Back then a published magazine was a production, this edition is large at 11 inches x 14 inches, heavy paper, 126 full pages, some beautiful paintings inside, magnificent ads, fascinating writings reflecting the history of the times and sold for $1, an amount that seemed pricey to me for 1933. Because the magazine is larger than my scanner can accommodate, I took photos; it is pretty good shape for it's age although there are a couple pages where something had been cut out. The automobile ads are amazing, stay tuned perhaps next week.
|Front cover Artist is Ernest Hamlin Baker|
online and learned the most from Wikipedia including the urban legend about the price :
"Fortune is a global business magazine published by Time Inc.'s Fortune Money Group and co-founded by Henry Luce in February 1930, four months after the Wall Street Crash of 1929 that marked the onset of the Great Depression. Briton Hadden, Luce's partner, wasn't enthusiastic about the idea—which Luce originally thought to title Power—but Luce went forward with it after Hadden's February 27, 1929 death (probably of septicemia). Luce wrote a memo to the Time, Inc. board in November 1929, "We will not be over-optimistic. We will recognize that this business slump may last as long as an entire year."
Single copies of that first issue cost $1 at a time when the Sunday New York Times was only 5¢. At a time when business publications were little more than numbers and statistics printed in black and white, Fortune was an oversized 11"×14", using creamy heavy paper, and art on a cover printed by a special process. Fortune was also noted for its photography, featuring the work of Margaret Bourke-White and others. Walker Evans served as its photography editor from 1945–1965.
An urban legend says that art director T. M. Clelland mocked up the cover of the first issue with the $1 price because nobody had yet decided how much to charge; the magazine was printed before anyone realized it, and when people saw it for sale, they thought that the magazine must really have worthwhile content. In fact, there were 30,000 subscribers who had already signed up to receive that initial 184-page issue. During the Great Depression, Fortune developed a reputation for its social conscience, for Walker Evans and Margaret Bourke-White's color photographs, and for a team of writers including James Agee, Archibald MacLeish, John Kenneth Galbraith, and Alfred Kazin, hired specifically for their writing abilities."

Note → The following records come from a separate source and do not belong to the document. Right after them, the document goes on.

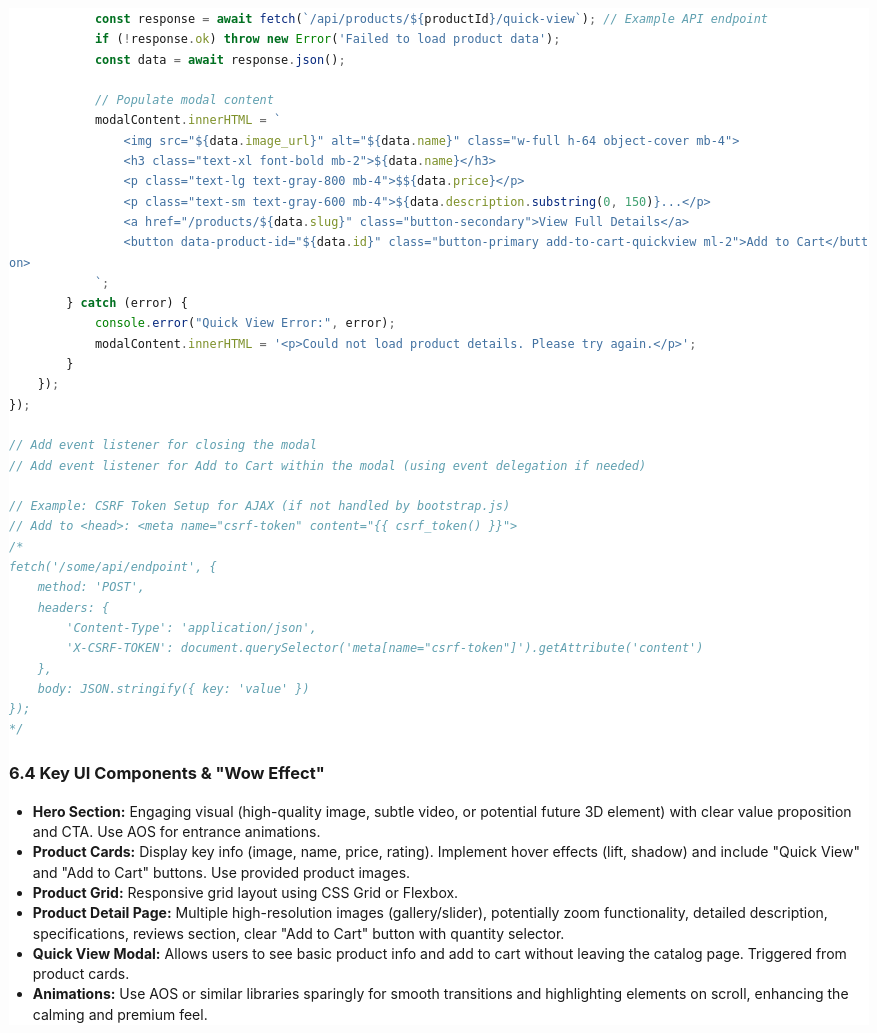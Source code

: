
```javascript
            const response = await fetch(`/api/products/${productId}/quick-view`); // Example API endpoint
            if (!response.ok) throw new Error('Failed to load product data');
            const data = await response.json();

            // Populate modal content
            modalContent.innerHTML = `
                <img src="${data.image_url}" alt="${data.name}" class="w-full h-64 object-cover mb-4">
                <h3 class="text-xl font-bold mb-2">${data.name}</h3>
                <p class="text-lg text-gray-800 mb-4">$${data.price}</p>
                <p class="text-sm text-gray-600 mb-4">${data.description.substring(0, 150)}...</p>
                <a href="/products/${data.slug}" class="button-secondary">View Full Details</a>
                <button data-product-id="${data.id}" class="button-primary add-to-cart-quickview ml-2">Add to Cart</button>
            `;
        } catch (error) {
            console.error("Quick View Error:", error);
            modalContent.innerHTML = '<p>Could not load product details. Please try again.</p>';
        }
    });
});

// Add event listener for closing the modal
// Add event listener for Add to Cart within the modal (using event delegation if needed)

// Example: CSRF Token Setup for AJAX (if not handled by bootstrap.js)
// Add to <head>: <meta name="csrf-token" content="{{ csrf_token() }}">
/*
fetch('/some/api/endpoint', {
    method: 'POST',
    headers: {
        'Content-Type': 'application/json',
        'X-CSRF-TOKEN': document.querySelector('meta[name="csrf-token"]').getAttribute('content')
    },
    body: JSON.stringify({ key: 'value' })
});
*/
```

### 6.4 Key UI Components & "Wow Effect"

*   **Hero Section:** Engaging visual (high-quality image, subtle video, or potential future 3D element) with clear value proposition and CTA. Use AOS for entrance animations.
*   **Product Cards:** Display key info (image, name, price, rating). Implement hover effects (lift, shadow) and include "Quick View" and "Add to Cart" buttons. Use provided product images.
*   **Product Grid:** Responsive grid layout using CSS Grid or Flexbox.
*   **Product Detail Page:** Multiple high-resolution images (gallery/slider), potentially zoom functionality, detailed description, specifications, reviews section, clear "Add to Cart" button with quantity selector.
*   **Quick View Modal:** Allows users to see basic product info and add to cart without leaving the catalog page. Triggered from product cards.
*   **Animations:** Use AOS or similar libraries sparingly for smooth transitions and highlighting elements on scroll, enhancing the calming and premium feel.
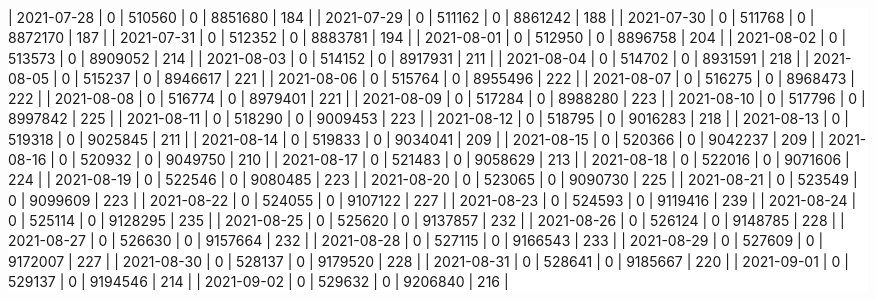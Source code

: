 | 2021-07-28 | 0 | 510560 | 0 | 8851680 | 184 |
| 2021-07-29 | 0 | 511162 | 0 | 8861242 | 188 |
| 2021-07-30 | 0 | 511768 | 0 | 8872170 | 187 |
| 2021-07-31 | 0 | 512352 | 0 | 8883781 | 194 |
| 2021-08-01 | 0 | 512950 | 0 | 8896758 | 204 |
| 2021-08-02 | 0 | 513573 | 0 | 8909052 | 214 |
| 2021-08-03 | 0 | 514152 | 0 | 8917931 | 211 |
| 2021-08-04 | 0 | 514702 | 0 | 8931591 | 218 |
| 2021-08-05 | 0 | 515237 | 0 | 8946617 | 221 |
| 2021-08-06 | 0 | 515764 | 0 | 8955496 | 222 |
| 2021-08-07 | 0 | 516275 | 0 | 8968473 | 222 |
| 2021-08-08 | 0 | 516774 | 0 | 8979401 | 221 |
| 2021-08-09 | 0 | 517284 | 0 | 8988280 | 223 |
| 2021-08-10 | 0 | 517796 | 0 | 8997842 | 225 |
| 2021-08-11 | 0 | 518290 | 0 | 9009453 | 223 |
| 2021-08-12 | 0 | 518795 | 0 | 9016283 | 218 |
| 2021-08-13 | 0 | 519318 | 0 | 9025845 | 211 |
| 2021-08-14 | 0 | 519833 | 0 | 9034041 | 209 |
| 2021-08-15 | 0 | 520366 | 0 | 9042237 | 209 |
| 2021-08-16 | 0 | 520932 | 0 | 9049750 | 210 |
| 2021-08-17 | 0 | 521483 | 0 | 9058629 | 213 |
| 2021-08-18 | 0 | 522016 | 0 | 9071606 | 224 |
| 2021-08-19 | 0 | 522546 | 0 | 9080485 | 223 |
| 2021-08-20 | 0 | 523065 | 0 | 9090730 | 225 |
| 2021-08-21 | 0 | 523549 | 0 | 9099609 | 223 |
| 2021-08-22 | 0 | 524055 | 0 | 9107122 | 227 |
| 2021-08-23 | 0 | 524593 | 0 | 9119416 | 239 |
| 2021-08-24 | 0 | 525114 | 0 | 9128295 | 235 |
| 2021-08-25 | 0 | 525620 | 0 | 9137857 | 232 |
| 2021-08-26 | 0 | 526124 | 0 | 9148785 | 228 |
| 2021-08-27 | 0 | 526630 | 0 | 9157664 | 232 |
| 2021-08-28 | 0 | 527115 | 0 | 9166543 | 233 |
| 2021-08-29 | 0 | 527609 | 0 | 9172007 | 227 |
| 2021-08-30 | 0 | 528137 | 0 | 9179520 | 228 |
| 2021-08-31 | 0 | 528641 | 0 | 9185667 | 220 |
| 2021-09-01 | 0 | 529137 | 0 | 9194546 | 214 |
| 2021-09-02 | 0 | 529632 | 0 | 9206840 | 216 |
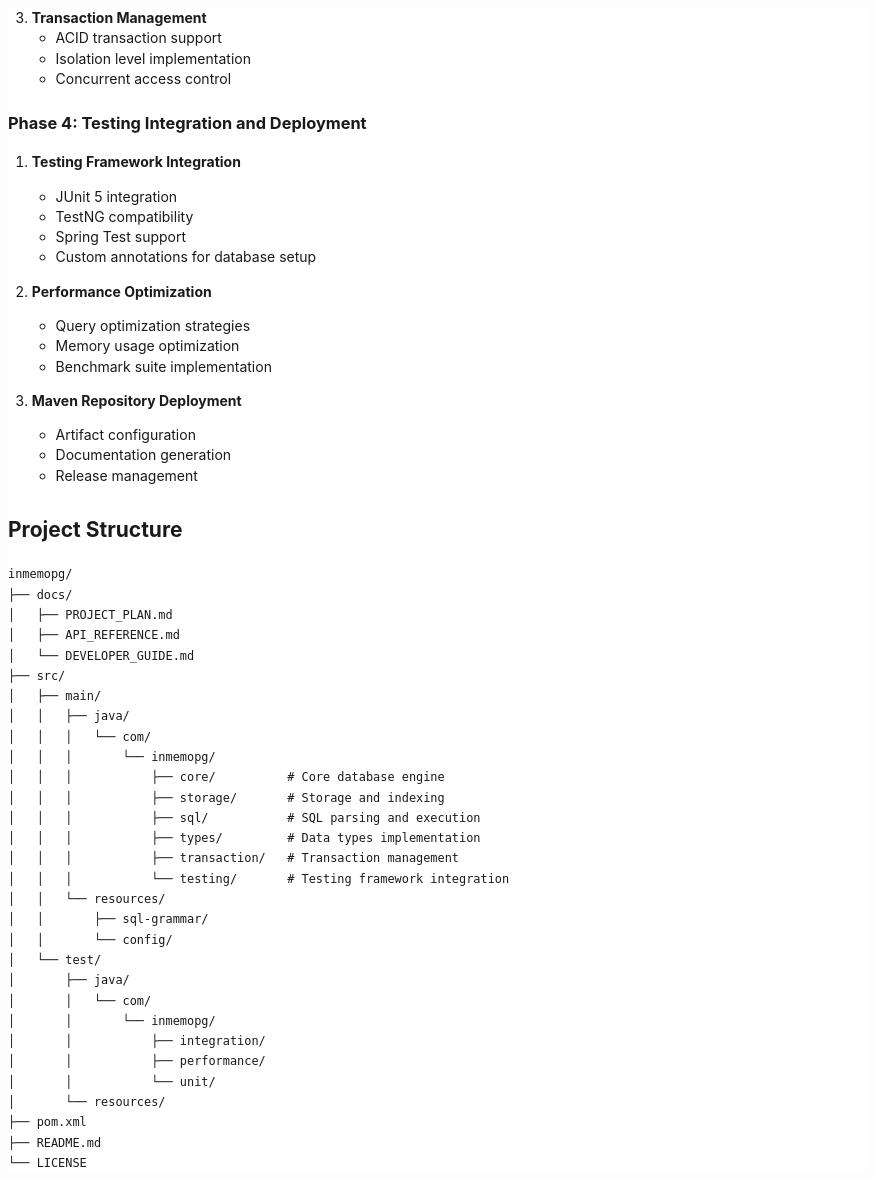 3. **Transaction Management**
   - ACID transaction support
   - Isolation level implementation
   - Concurrent access control

### Phase 4: Testing Integration and Deployment
1. **Testing Framework Integration**
   - JUnit 5 integration
   - TestNG compatibility
   - Spring Test support
   - Custom annotations for database setup

2. **Performance Optimization**
   - Query optimization strategies
   - Memory usage optimization
   - Benchmark suite implementation

3. **Maven Repository Deployment**
   - Artifact configuration
   - Documentation generation
   - Release management

## Project Structure

```
inmemopg/
├── docs/
│   ├── PROJECT_PLAN.md
│   ├── API_REFERENCE.md
│   └── DEVELOPER_GUIDE.md
├── src/
│   ├── main/
│   │   ├── java/
│   │   │   └── com/
│   │   │       └── inmemopg/
│   │   │           ├── core/          # Core database engine
│   │   │           ├── storage/       # Storage and indexing
│   │   │           ├── sql/           # SQL parsing and execution
│   │   │           ├── types/         # Data types implementation
│   │   │           ├── transaction/   # Transaction management
│   │   │           └── testing/       # Testing framework integration
│   │   └── resources/
│   │       ├── sql-grammar/
│   │       └── config/
│   └── test/
│       ├── java/
│       │   └── com/
│       │       └── inmemopg/
│       │           ├── integration/
│       │           ├── performance/
│       │           └── unit/
│       └── resources/
├── pom.xml
├── README.md
└── LICENSE
```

I'll be keeping my eyes pealed at sales for a copy of the first Fortune, the original 1930 copy.
Check out this glamorous ad for Chase and Sanborn tea, I have never seen the like. The ad was adjacent to artwork and research about tea. The article starts, "Tea for sale, the business was routine until Chase & Sanborn announced the tea that 'sways the senses' the advertising was dull until J. Walter Thompson discovered the emotional lift."
I was unaware that tea had been so romantically pitched. The article includes photos and information about the notables of the thriving tea companies of the era, "Gentlemen of Tea." The rise of the tea industry and ad campaigns to promote its consumption and awaken the industry from "taking its beverage for granted" is interesting reading.
The next color photo is of a billboard produced by the J Walter Thompson advertising agency that initiated the stirring about tea consumption. The article "...you see a romantic episode conducted with the aid of tall glasses of tea. Not highballs. Not Tom Collinses. Not mint juleps. Simply tea. The text clearly suggests that the gazes of this handsome couple would not be half so ardent were it not for those beakers of tea." This billboard was prominent in Boston, Hartford, Detroit, and Cleveland. It is the inception of big time tea advertising which according to the writer had been "humdrum" before Chase and Sanborn went romantic.
Page 37, excerpt above, reported about Chinese teas amidst 4 lovely paintings, in which the buildings and trees don't appear oriental to me, but that was 1933. Below are two of the four paintings by an unidentified artist.
I will share more from this magazine in future Sepia posts, but have used this week's up on tea; I learned that our Boston Tea Party was not our only tea controversy. Fortune magazine is still published today but to my knowledge does not have such artwork. I will have to check out a copy at the stand my next trip to Barnes and Noble.
One non tea related photo from the back of the magazine, an international one to go with our international group here on Sepia, the heir of the month, Adolph Spreckels and his bride. Notice the fortune declined from $26 million to $16 million! Does he appear concerned? Does she? Not hardly.